For a brand like Zara, opening a couple of physical stores every month in different parts of the world despite the decline in brick-and-mortar, works for them simply because their supply chain model is cost-efficient and allows them to be nimble in the incredibly fast-moving world of fashion. 

Online retailers see the benefit of having a brick-and-mortar store to enhance their presence 

In the past 2 years, there has been a trend where businesses (which started as e-commerce) are finding value in opening physical stores. While it may be true that shopping online gives both customers and brands more variety and cost-savings, the key to winning at both is to offer an omni-channel solution, where online focuses on user experience & sales conversions and offline promises a more personal and lifestyle touch-point. 

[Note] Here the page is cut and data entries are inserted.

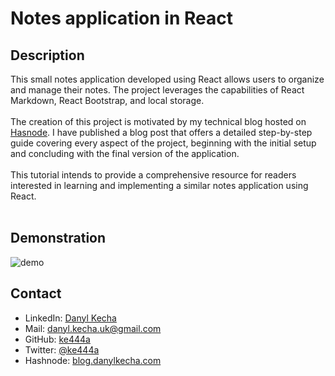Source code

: # Notes application in React
## Description
This small notes application developed using React allows users to organize and manage their notes. The project leverages the capabilities of React Markdown, React Bootstrap, and local storage. <br /><br />
The creation of this project is motivated by my technical blog hosted on [Hasnode](https://blog.danylkecha.com/). I have published a blog post that offers a detailed step-by-step guide covering every aspect of the project, beginning with the initial setup and concluding with the final version of the application. <br /><br />
This tutorial intends to provide a comprehensive resource for readers interested in learning and implementing a similar notes application using React.<br /><br />

## Demonstration
![demo](https://github.com/ke444a/react-notes-app/assets/81090139/17de1ab4-7847-4565-ba74-19cf9fbf96de)


## Contact
- LinkedIn: [Danyl Kecha](https://www.linkedin.com/in/danylkecha/)
- Mail: danyl.kecha.uk@gmail.com
- GitHub: [ke444a](https://github.com/ke444a)
- Twitter: [@ke444a](https://twitter.com/ke444a)
- Hashnode: [blog.danylkecha.com](https://blog.danylkecha.com/)

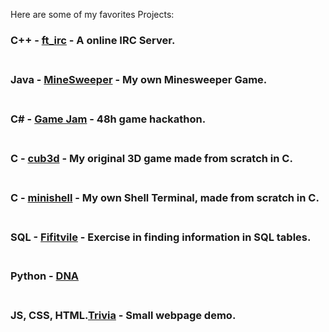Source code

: Here are some of my favorites Projects:

### C++ - [ft_irc](https://github.com/42rteles-f/ft_irc) - A online  IRC Server.   <br><br>
### Java - [MineSweeper](https://github.com/RubensTFJ/mineSweeper) - My own Minesweeper Game. <br><br>
### C#   - [Game Jam](https://github.com/zico15/game-jam-42D) - 48h game hackathon. <br><br>
### C    - [cub3d](https://github.com/42rteles-f/cub3d) - My original 3D game made from scratch in C. <br><br>
### C    - [minishell](https://github.com/42rteles-f/minishell) - My own Shell Terminal, made from scratch in C. <br><br>
### SQL  - [Fifitvile](https://github.com/RubensTFJ/CS50---Introduction/tree/main/Week%207.%20SQL%20-%20fiftyville) - Exercise in finding information in SQL tables. <br><br>
### Python - [DNA](https://github.com/RubensTFJ/CS50---Introduction/tree/main/Week%206.%20py%20-%20dna) <br><br>
### JS, CSS, HTML.[Trivia](https://github.com/RubensTFJ/CS50---Introduction/tree/main/Week%208.%20JS%2C%20HTML%20-%20trivia) - Small webpage demo. <br><br>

Local e-commerce businesses such as Love Bonito, Visual Mass, Collate the Label, etc. have found value in having a physical presence as well. It has facilitated in-store product exchanges & returns, hosting of curated styling sessions, and providing an experience to their customers which leaves an impression. It has also allowed them to reach wider segments of customers, such as people who prefer to see and feel the product in person as well as people who have the purchasing power but do not feel comfortable making their purchases online. 

Innovate to stay ahead 

Your business can have a robust strategy but there needs to be constant re-evaluation to stay ahead and ensure you don’t get left behind. Amazon started as an e-commerce business but they recognized the importance of innovating and leveraged on Artificial Intelligence (AI) to run grocery stores. It has disrupted the whole notion of grocery shopping and despite its flaws, customers do love and appreciate novel efforts made by brands to improve their experience. 

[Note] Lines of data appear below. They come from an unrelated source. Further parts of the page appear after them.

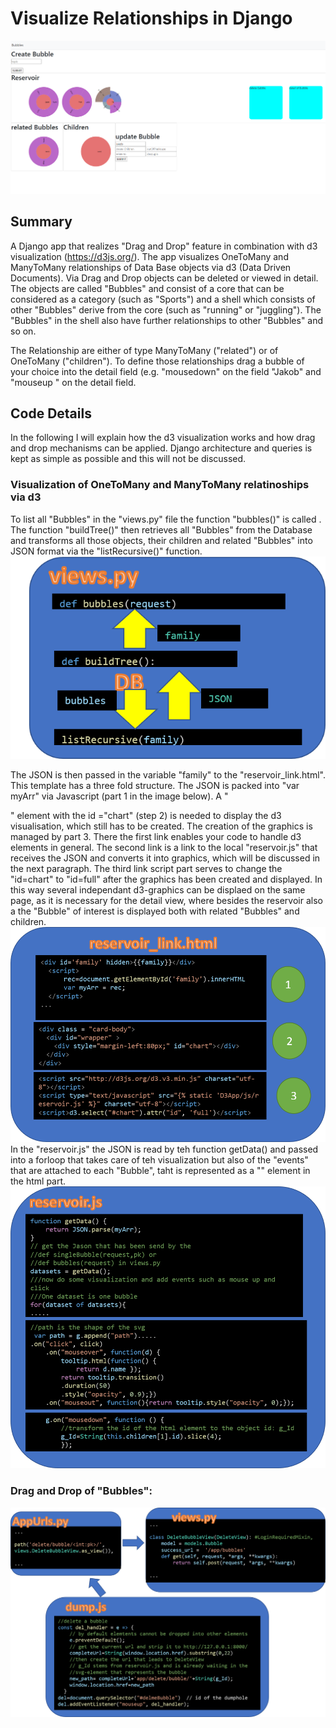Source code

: # Visualize Relationships in Django


![screen](pics/screen.png?raw=true "screen")

## Summary
A Django app that realizes "Drag and Drop" feature in combination with d3 visualization (https://d3js.org/). 
The app visualizes OneToMany and ManyToMany relationships of Data Base objects via d3 (Data Driven Documents). Via Drag and Drop objects can be deleted or viewed in detail. The objects are called "Bubbles" and consist of a core that can be considered as a category (such as "Sports") and a shell which consists of other "Bubbles" derive from the core (such as "running" or "juggling"). The "Bubbles" in the shell also have further relationships to other "Bubbles" and so on. 

The Relationship are either of type ManyToMany ("related") or of OneToMany ("children"). To define those relationships drag a bubble of your choice into the detail field (e.g.  "mousedown" on the field "Jakob" and "mouseup " on the detail field.

## Code Details 
In the following I will explain how the d3 visualization works and how drag and drop mechanisms can be applied. Django architecture and queries is kept as simple as possible and this will not be discussed. 


### Visualization of OneToMany and ManyToMany relatinoships via d3
To list all "Bubbles" in the "views.py" file the function "bubbles()" is called . The function "buildTree()" then retrieves all "Bubbles" from the Database and transforms all those objects, their children and related "Bubbles" into JSON format via the "listRecursive()" function. 
![views](pics/views.png?raw=true "views")

The JSON is then passed in the variable "family" to the "reservoir_link.html". This template has a three fold structure. The JSON is packed into "var myArr" via Javascript (part 1 in the image below). A "<div>" element with the id ="chart" (step 2) is needed to display the d3 visualisation, which still has to be created. The creation of the graphics is managed by part 3. There the first link enables your code to handle d3 elements in general. The second link is a link to the local "reservoir.js" that receives the JSON and converts it into graphics, which will be discussed in the next paragraph. The third link script part serves to change the "id=chart" to "id=full" after the graphics has been created and displayed. In this way several independant d3-graphics can be displaed on the same page, as it is necessary for the detail view, where besides the reservoir also a the "Bubble" of interest is displayed both with related "Bubbles" and children.
![template](pics/template.png?raw=true "template")
In the "reservoir.js" the JSON is read by teh function getData() and passed into a forloop that takes care of teh visualization but also of the "events" that are attached to each "Bubble", taht is represented as a "<g>" element in the html part. 
![script](pics/script.png?raw=true "script")
### Drag and Drop of "Bubbles":


![dataflowDragDrop](pics/dataflowDragDrop.png?raw=true "dataflowDragDrop")



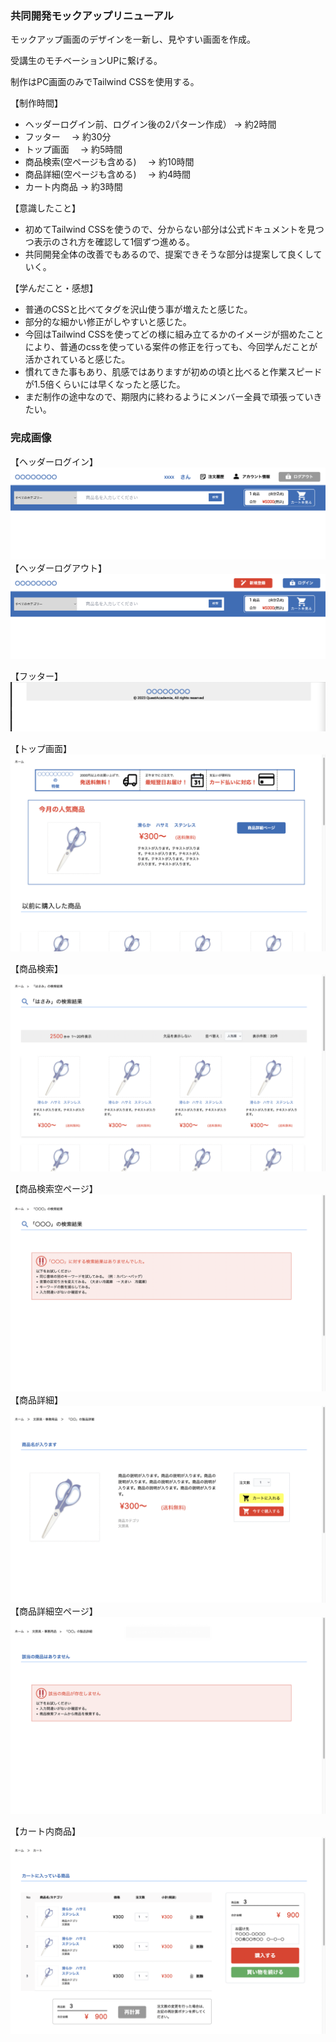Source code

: ### 共同開発モックアップリニューアル

モックアップ画面のデザインを一新し、見やすい画面を作成。

受講生のモチベーションUPに繋げる。

制作はPC画面のみでTailwind CSSを使用する。

【制作時間】
- ヘッダーログイン前、ログイン後の2パターン作成） → 約2時間
- フッター　 → 約30分
- トップ画面　 → 約5時間
- 商品検索(空ページも含める)　 → 約10時間　　
- 商品詳細(空ページも含める)　 → 約4時間
- カート内商品 → 約3時間

【意識したこと】
- 初めてTailwind CSSを使うので、分からない部分は公式ドキュメントを見つつ表示のされ方を確認して1個ずつ進める。
- 共同開発全体の改善でもあるので、提案できそうな部分は提案して良くしていく。

【学んだこと・感想】
- 普通のCSSと比べてタグを沢山使う事が増えたと感じた。
- 部分的な細かい修正がしやすいと感じた。
- 今回はTailwind CSSを使ってどの様に組み立てるかのイメージが掴めたことにより、普通のcssを使っている案件の修正を行っても、今回学んだことが活かされていると感じた。
- 慣れてきた事もあり、肌感ではありますが初めの頃と比べると作業スピードが1.5倍くらいには早くなったと感じた。
- まだ制作の途中なので、期限内に終わるようにメンバー全員で頑張っていきたい。


### 完成画像

【ヘッダーログイン】
![image](./imgScreen/headerLogin.png?raw=true)
【ヘッダーログアウト】
![image](./imgScreen/headerLogout.png?raw=true)

【フッター】
![image](./imgScreen/footer.png?raw=true)

【トップ画面】
![image](./imgScreen/topLogin.png?raw=true)

【商品検索】
![image](./imgScreen/products.png?raw=true)

【商品検索空ページ】
![image](./imgScreen/productsNone.png?)
【商品詳細】
![image](./imgScreen/productsDetail.png?raw=true)
【商品詳細空ページ】
![image](./imgScreen/productsDetailNone.png?raw=true)

【カート内商品】
![image](./imgScreen/cart.png?raw=true)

Another great example is the HERR Barbershop in Seoul, which has disrupted the men’s grooming business – they have transformed a haircut or a shave into a personalized, tailored experience. Partnerships with various retail brands to offer a variety of suits, ties, etc. and styling sessions allowed them to position the whole haircut/shaving experience as a relaxing yet stylish experience. 

At the end of the day, the key is to offer a seamless shopping experience for customers – where online and offline efforts complement one another to add value to the customer experience.